Situaciones que a primera vista parecen inconexas, se unen para traducir en un lenguaje audiovisual ese encanto de la monotonía, en un eterno retorno de minucias pedestres y totalizadoras del significado amplio de una biografía y de sus contornos, avizorados en los planes de una aventura íntima, sosegada, pero no menos turbulenta y acuosa, por eso mismo.

La cámara alumbra a ese héroe (o antihéroe) contemporáneo, en la travesía de cubrir el trayecto de la realidad.
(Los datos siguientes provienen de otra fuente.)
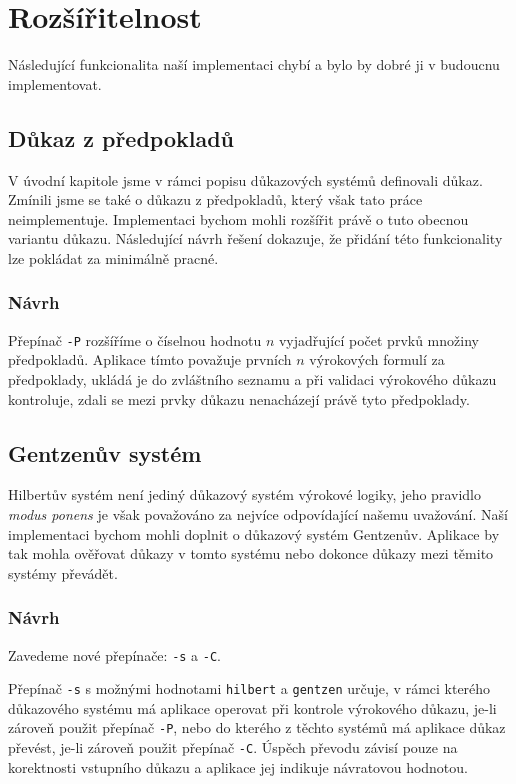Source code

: \documentclass[thesis=B,czech,hidelinks]{FITthesis}[2012/06/26]
\begin{document}
%
%
%

\chapter{Rozšířitelnost}

Následující funkcionalita naší implementaci chybí a bylo by dobré ji v budoucnu implementovat.

\section{Důkaz z předpokladů}

V úvodní kapitole jsme v rámci popisu důkazových systémů definovali důkaz. Zmínili jsme se také o důkazu z předpokladů, který však tato práce neimplementuje. Implementaci bychom mohli rozšířit právě o tuto obecnou variantu důkazu. Následující návrh řešení dokazuje, že přidání této funkcionality lze pokládat za minimálně pracné.

\subsection{Návrh}

Přepínač \texttt{-P} rozšíříme o číselnou hodnotu $n$ vyjadřující počet prvků množiny předpokladů. Aplikace tímto považuje prvních $n$ výrokových formulí za předpoklady, ukládá je do zvláštního seznamu a při validaci výrokového důkazu kontroluje, zdali se mezi prvky důkazu nenacházejí právě tyto předpoklady.

\section{Gentzenův systém}

Hilbertův systém není jediný důkazový systém výrokové logiky, jeho pravidlo \emph{modus ponens} je však považováno za nejvíce odpovídající našemu uvažování. Naší implementaci bychom mohli doplnit o důkazový systém Gentzenův. Aplikace by tak mohla ověřovat důkazy v tomto systému nebo dokonce důkazy mezi těmito systémy převádět.

\subsection{Návrh}

Zavedeme nové přepínače: \texttt{-s} a \texttt{-C}.

Přepínač \texttt{-s} s možnými hodnotami \texttt{hilbert} a \texttt{gentzen} určuje, v rámci kterého důkazového systému má aplikace operovat při kontrole výrokového důkazu, je-li zároveň použit přepínač \texttt{-P}, nebo do kterého z těchto systémů má aplikace důkaz převést, je-li zároveň použit přepínač \texttt{-C}. Úspěch převodu závisí pouze na korektnosti vstupního důkazu a aplikace jej indikuje návratovou hodnotou.
\end{document}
Así, la estrategia de Jarmusch recorre la superficie externa de ese ser y de sus actividades, con el objetivo de buscar su identidad, y sus señas más rotundas y primigenias, y en el hallazgo, asimismo, de encontrar su verdadero rostro y con eso apaciguar ese recoveco de crisis espiritual y profunda, que termina por estallar con la pérdida de sus manuscritos inéditos, en un hecho bastante ridículo.

Versos que se transcriben en el aire, con una plasticidad que intenta marcar y hacer visibles los pensamientos escriturales de ese poeta que adolece de la suficiente confianza en si mismo para animarse, de esa manera, a publicar sus textos. La épica de una jornada anónima, desconocida, que conduce a los demás en su viaje diurno y vital. El autobús número 23 que dirige Paterson, entonces, corporiza el símbolo de una barca que lleva a los ocupantes a la vivencia de sus ocupaciones trascendentales y eternas, en un sentido de interpretación estética y artística del término.

Quizás no se trate del mejor título de su creador, Jim Jarmusch, pero llama mucho la atención que en el panorama de la gran industria cinematográfica, alguien, un autor importante, grabe una historia que gira su dialéctica en la coraza del fenómeno poético, que dedique a revelar en imágenes en movimiento su rito cotidiano e inmortal, y que en su libreto, por si lo anterior fuera poco, cite los apellidos y los nombres de Herman Melville, de la huraña Emily Dickinson, y del excéntrico William Carlos Williams, a quien yo leí, por primera vez, luego de saber de él, gracias a una novela de Roberto Bolaño, la sobresaliente “Estrella distante”.